You’ve certainly heard it before: “What gets measured gets done.”

It’s true: what you observe and measure is what you can improve.

The key to any improvement is to first identify what to measure and then collect the related metrics. Using those metrics, you can tune the underlying work and analyze the effectiveness of any changes. Then repeat the cycle until you’ve sufficiently improved.

At Couchbase, we needed to improve some of our day-to-day operations, so we created observability dashboards to help us identify issues and track improvement. We used a combination of Prometheus, which simplifies storing and querying time-series data, and Grafana, which can be used to make stunning data visualizations. In addition, we used Couchbase to store historical data for later use with its Full-Text Search and Analytics tools.

In this article, we’ll walk you through how to build your own observability dashboard using Prometheus, Grafana and Couchbase.

Your in-house data source pipelines may vary – as might your data visualization software. However, the steps we’ll show you today should be applicable across a number of tools and deployments.

Generic Observability Dashboard: Design & Architecture

In order to build a reusable and scalable tool, it’s better to work from common designs and templates as a first step. From there, you can customize as needed. With this approach, it’s quick and easy to develop future dashboards.

The diagram below shows the generic architecture of the observability dashboards we’ll build together:

An observability dashboard architecture using Prometheus, Couchbase and Grafana

In this architecture, two different data inputs form an interface to the dashboard service. Let’s take a closer look at each of these below.

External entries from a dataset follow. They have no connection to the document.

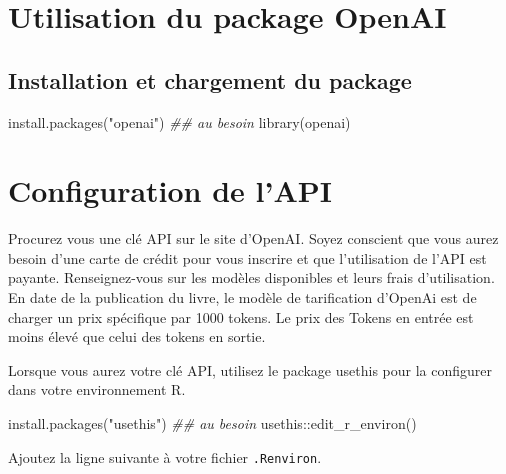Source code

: \documentclass[
  letterpaper,
  DIV=11,
  numbers=noendperiod]{scrreprt}
\newenvironment{Shaded}{\begin{snugshade}}{\end{snugshade}}
\newcommand{\DocumentationTok}[1]{\textcolor[rgb]{0.37,0.37,0.37}{\textit{#1}}}
\newcommand{\FunctionTok}[1]{\textcolor[rgb]{0.28,0.35,0.67}{#1}}
\newcommand{\NormalTok}[1]{\textcolor[rgb]{0.00,0.23,0.31}{#1}}
\newcommand{\SpecialCharTok}[1]{\textcolor[rgb]{0.37,0.37,0.37}{#1}}
\newcommand{\StringTok}[1]{\textcolor[rgb]{0.13,0.47,0.30}{#1}}
\begin{document}
\hypertarget{utilisation-du-package-openai}{%
\section{Utilisation du package
OpenAI}\label{utilisation-du-package-openai}}

\hypertarget{installation-et-chargement-du-package}{%
\subsection{Installation et chargement du
package}\label{installation-et-chargement-du-package}}

\begin{Shaded}
\begin{Highlighting}[]
\FunctionTok{install.packages}\NormalTok{(}\StringTok{"openai"}\NormalTok{) }\DocumentationTok{\#\# au besoin}
\FunctionTok{library}\NormalTok{(openai)}
\end{Highlighting}
\end{Shaded}

\hypertarget{configuration-de-lapi}{%
\section{Configuration de l'API}\label{configuration-de-lapi}}

Procurez vous une clé API sur le site d'OpenAI. Soyez conscient que vous
aurez besoin d'une carte de crédit pour vous inscrire et que
l'utilisation de l'API est payante. Renseignez-vous sur les modèles
disponibles et leurs frais d'utilisation. En date de la publication du
livre, le modèle de tarification d'OpenAi est de charger un prix
spécifique par 1000 tokens. Le prix des Tokens en entrée est moins élevé
que celui des tokens en sortie.

Lorsque vous aurez votre clé API, utilisez le package usethis pour la
configurer dans votre environnement R.

\begin{Shaded}
\begin{Highlighting}[]
\FunctionTok{install.packages}\NormalTok{(}\StringTok{"usethis"}\NormalTok{) }\DocumentationTok{\#\# au besoin}
\NormalTok{usethis}\SpecialCharTok{::}\FunctionTok{edit\_r\_environ}\NormalTok{()}
\end{Highlighting}
\end{Shaded}

Ajoutez la ligne suivante à votre fichier \texttt{.Renviron}.
\end{document}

  1. JSON metadata about the dashboard
    • Data source definitions, including information about the data sources (like DB URL, SQL, credentials), the file paths, and Jenkins artifacts URLs.
    • The Grafana layout template (or visual dashboard view), which we’ll design first and then use as templates for panels in our later dashboards.
  2. The actual data source files from .json and .csv files and from Couchbase.
    • The design of these observability dashboards supports various data sources like Couchbase Server, and direct files like JSON documents and CSV (Comma Separated Values) files. You can extend the databoard proxy service code (in dashboard.py) to parse other data formats as needed.

The expected output will be a Grafana dashboard UI and Prometheus time-series collected metrics from the two inputs listed above. The central part of the above diagram shows the different services in the collection that support the creation of the dashboards.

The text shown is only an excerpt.